Profit worries generated by the zigs and zags of the U.S. dollar were not always the case. In 1944, the Bretton Woods Agreement established a new global monetary system. Its hallmark was exchange-rate stability. That stability was accompanied by a general acceleration of growth in the post-war golden age. By 1973, the system had been swept into the dustbin by the broom of President Nixon. With that, the world entered an era of flexible, unstable exchange rates, or what my good friend, the great Jacques de Larosière, terms an anti-system.
This exchange-rate instability creates problems — big problems—for the economy as well as corporations. If we look back at the onset of the Great Recession, we should ask, were exchange rates stable back in the fall of 2008? As it turns out, one of the few who had a laser focus on what he deems the most important price in the world, the dollar-euro exchange rate, was another good friend, Nobelist Robert “Bob” Mundell. A founding father of supply-side economics, Bob is always focused on prices. That certainly separates Mundell from Ben Bernanke, who was Chairman of the Federal Reserve back in September of 2008. Bernanke saw fit to ignore fluctuations in the value of the dollar. Indeed, changes in the dollar’s exchange-rate value did not appear as one of the six metrics on “Bernanke’s Dashboard” — the one the Chairman used to gauge the appropriateness of monetary policy.

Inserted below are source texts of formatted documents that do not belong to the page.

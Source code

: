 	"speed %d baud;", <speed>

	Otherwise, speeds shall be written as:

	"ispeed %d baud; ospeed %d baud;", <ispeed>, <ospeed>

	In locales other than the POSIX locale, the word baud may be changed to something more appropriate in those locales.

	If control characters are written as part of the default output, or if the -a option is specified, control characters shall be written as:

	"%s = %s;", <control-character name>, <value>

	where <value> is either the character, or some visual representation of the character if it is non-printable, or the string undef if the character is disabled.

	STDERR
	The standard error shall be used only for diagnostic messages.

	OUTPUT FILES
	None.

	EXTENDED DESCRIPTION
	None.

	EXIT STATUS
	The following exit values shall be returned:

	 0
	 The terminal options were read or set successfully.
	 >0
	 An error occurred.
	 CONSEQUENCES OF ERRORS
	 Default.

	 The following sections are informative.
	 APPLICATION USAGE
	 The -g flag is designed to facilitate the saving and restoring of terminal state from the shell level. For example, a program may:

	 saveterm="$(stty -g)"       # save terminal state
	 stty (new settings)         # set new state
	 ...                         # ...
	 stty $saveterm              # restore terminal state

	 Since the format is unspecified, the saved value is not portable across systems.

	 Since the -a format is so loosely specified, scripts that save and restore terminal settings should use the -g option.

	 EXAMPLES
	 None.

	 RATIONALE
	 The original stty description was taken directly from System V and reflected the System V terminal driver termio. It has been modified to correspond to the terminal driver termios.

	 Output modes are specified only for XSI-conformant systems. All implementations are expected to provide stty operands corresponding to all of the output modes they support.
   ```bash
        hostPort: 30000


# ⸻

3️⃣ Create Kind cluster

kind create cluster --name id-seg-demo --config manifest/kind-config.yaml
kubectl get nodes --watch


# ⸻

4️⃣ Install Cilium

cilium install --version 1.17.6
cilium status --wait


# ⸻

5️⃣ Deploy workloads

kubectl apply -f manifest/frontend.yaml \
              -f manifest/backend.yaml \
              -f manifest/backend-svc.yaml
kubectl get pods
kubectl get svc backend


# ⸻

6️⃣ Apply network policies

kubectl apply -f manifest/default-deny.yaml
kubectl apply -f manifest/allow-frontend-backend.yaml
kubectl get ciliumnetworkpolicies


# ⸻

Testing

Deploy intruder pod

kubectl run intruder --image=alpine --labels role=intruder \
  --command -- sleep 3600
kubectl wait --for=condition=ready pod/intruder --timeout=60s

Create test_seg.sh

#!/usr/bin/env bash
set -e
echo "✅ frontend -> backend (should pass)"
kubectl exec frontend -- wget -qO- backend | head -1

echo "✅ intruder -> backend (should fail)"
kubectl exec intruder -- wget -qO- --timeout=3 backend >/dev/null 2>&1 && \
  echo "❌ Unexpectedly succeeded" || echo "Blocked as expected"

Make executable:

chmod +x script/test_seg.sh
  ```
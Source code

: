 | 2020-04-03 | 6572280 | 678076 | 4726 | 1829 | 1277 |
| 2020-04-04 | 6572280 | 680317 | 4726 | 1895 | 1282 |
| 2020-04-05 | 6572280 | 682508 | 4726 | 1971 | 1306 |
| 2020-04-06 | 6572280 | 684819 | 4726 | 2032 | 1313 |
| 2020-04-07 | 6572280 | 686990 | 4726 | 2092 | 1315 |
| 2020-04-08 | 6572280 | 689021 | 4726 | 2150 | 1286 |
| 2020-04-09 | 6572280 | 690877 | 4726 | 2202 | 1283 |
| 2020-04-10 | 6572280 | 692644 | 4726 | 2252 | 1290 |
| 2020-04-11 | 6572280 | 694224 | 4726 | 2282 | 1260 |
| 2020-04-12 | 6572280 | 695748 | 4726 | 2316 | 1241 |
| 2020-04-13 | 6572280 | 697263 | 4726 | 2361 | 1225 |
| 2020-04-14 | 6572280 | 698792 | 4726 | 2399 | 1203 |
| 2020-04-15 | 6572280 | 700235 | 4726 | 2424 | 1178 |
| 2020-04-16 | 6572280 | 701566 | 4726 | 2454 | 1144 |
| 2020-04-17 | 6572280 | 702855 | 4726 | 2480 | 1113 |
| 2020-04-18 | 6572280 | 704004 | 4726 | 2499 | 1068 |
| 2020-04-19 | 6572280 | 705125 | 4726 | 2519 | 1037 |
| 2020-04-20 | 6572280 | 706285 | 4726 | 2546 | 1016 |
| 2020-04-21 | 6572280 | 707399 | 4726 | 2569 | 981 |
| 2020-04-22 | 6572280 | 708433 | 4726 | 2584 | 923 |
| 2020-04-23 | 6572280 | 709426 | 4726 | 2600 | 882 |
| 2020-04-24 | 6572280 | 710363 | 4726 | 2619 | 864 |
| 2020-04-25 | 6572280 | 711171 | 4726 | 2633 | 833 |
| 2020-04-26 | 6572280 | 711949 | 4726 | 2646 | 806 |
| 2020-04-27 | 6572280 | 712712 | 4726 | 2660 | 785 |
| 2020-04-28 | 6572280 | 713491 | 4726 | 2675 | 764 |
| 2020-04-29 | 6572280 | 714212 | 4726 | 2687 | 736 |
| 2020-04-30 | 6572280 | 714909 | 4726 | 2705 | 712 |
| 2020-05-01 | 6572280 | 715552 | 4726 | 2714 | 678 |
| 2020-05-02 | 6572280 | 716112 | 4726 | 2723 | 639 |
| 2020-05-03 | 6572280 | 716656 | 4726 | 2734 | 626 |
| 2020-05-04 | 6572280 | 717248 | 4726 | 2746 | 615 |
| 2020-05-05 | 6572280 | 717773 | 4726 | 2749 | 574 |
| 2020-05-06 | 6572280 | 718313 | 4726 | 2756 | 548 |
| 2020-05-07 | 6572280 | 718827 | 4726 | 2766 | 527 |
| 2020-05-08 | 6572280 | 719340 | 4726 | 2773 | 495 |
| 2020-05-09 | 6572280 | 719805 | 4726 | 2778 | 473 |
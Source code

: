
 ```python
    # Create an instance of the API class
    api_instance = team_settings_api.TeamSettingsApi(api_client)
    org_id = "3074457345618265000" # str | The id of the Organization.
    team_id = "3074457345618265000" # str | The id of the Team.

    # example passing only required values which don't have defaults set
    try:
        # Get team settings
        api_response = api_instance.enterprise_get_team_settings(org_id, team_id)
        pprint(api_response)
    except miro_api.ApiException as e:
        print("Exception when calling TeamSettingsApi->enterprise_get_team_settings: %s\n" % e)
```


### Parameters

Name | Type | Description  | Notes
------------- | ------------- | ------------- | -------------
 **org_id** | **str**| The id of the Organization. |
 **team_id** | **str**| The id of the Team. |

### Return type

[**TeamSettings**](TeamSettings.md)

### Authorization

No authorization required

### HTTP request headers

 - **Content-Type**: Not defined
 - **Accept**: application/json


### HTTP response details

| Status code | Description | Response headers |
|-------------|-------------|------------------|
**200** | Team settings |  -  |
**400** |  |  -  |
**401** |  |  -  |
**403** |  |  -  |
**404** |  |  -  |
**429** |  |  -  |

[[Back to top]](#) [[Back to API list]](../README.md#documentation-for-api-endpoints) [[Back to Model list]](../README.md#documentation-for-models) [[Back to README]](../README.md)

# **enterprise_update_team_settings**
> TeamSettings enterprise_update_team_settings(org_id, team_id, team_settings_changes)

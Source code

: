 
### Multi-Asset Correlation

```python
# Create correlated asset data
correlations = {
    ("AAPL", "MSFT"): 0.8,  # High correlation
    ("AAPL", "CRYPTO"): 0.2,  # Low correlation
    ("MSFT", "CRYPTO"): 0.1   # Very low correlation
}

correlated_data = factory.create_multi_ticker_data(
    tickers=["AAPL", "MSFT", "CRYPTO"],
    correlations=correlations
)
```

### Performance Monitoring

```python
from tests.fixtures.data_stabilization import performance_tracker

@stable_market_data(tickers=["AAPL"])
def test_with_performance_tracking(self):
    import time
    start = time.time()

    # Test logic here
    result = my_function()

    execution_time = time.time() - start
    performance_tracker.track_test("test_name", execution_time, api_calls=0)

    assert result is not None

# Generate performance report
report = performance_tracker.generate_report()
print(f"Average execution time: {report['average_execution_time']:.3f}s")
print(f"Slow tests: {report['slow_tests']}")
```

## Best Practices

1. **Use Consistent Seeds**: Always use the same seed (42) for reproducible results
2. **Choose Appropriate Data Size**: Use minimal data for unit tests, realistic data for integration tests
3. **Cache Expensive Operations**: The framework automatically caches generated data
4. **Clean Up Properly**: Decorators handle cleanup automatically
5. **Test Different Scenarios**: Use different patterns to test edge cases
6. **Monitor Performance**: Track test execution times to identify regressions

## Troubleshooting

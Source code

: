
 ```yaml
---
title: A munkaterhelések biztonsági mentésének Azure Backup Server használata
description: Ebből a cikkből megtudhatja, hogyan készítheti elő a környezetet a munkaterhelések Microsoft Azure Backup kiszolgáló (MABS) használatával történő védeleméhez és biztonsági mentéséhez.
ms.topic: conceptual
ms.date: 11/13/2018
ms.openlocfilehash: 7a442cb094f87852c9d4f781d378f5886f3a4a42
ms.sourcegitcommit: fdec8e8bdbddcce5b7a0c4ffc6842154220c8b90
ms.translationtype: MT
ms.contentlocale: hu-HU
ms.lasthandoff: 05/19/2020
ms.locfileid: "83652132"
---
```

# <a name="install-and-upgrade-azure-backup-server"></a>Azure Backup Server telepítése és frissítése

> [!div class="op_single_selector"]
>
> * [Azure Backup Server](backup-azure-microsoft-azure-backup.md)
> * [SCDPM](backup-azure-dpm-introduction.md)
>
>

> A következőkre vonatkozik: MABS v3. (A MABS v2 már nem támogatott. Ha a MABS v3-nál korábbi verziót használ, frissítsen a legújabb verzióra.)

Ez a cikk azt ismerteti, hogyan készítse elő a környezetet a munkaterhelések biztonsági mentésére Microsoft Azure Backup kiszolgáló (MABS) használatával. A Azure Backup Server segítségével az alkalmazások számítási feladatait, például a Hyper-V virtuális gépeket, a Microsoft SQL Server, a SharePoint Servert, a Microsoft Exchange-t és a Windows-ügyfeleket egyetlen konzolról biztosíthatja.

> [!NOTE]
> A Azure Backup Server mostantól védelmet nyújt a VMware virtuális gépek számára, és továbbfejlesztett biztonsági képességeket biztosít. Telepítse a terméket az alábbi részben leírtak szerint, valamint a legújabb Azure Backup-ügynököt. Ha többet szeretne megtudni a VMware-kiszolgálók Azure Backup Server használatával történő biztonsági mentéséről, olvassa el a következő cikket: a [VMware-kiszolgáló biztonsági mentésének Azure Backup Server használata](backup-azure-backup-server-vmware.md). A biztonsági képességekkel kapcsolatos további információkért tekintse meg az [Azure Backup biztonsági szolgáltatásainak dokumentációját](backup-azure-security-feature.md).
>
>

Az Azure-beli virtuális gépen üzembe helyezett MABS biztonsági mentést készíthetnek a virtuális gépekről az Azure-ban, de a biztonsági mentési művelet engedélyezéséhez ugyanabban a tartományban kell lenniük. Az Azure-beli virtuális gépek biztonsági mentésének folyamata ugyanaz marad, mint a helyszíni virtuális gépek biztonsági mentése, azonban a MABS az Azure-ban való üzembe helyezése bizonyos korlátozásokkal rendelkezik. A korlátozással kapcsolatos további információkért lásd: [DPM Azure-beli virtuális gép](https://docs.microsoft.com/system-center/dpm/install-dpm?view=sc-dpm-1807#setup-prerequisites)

Well, let’s take a look at what Mundell saw in the months surrounding the collapse of Lehman and the onset of the Great Recession. He observed a wild swing in the dollar-euro exchange rate (see the table below). In the July-November 2008 period, the greenback appreciated almost 24% against the euro. Accompanying that swing was an even sharper one in the price of oil. It plunged by 57%. Gold, too, had a sharp fall of almost 22%. And, consistent with Mundell’s supply-side theories, changes in exchange rates transmit inflation (or deflation) into economies, and they can do so rapidly. Not surprisingly, then, the annual rate of inflation in the U.S. moved from an alarming rate of 5.6% in July 2008 to an outright deflation of 2.1% a year later. This 7.7 percentage-point swing is truly stunning.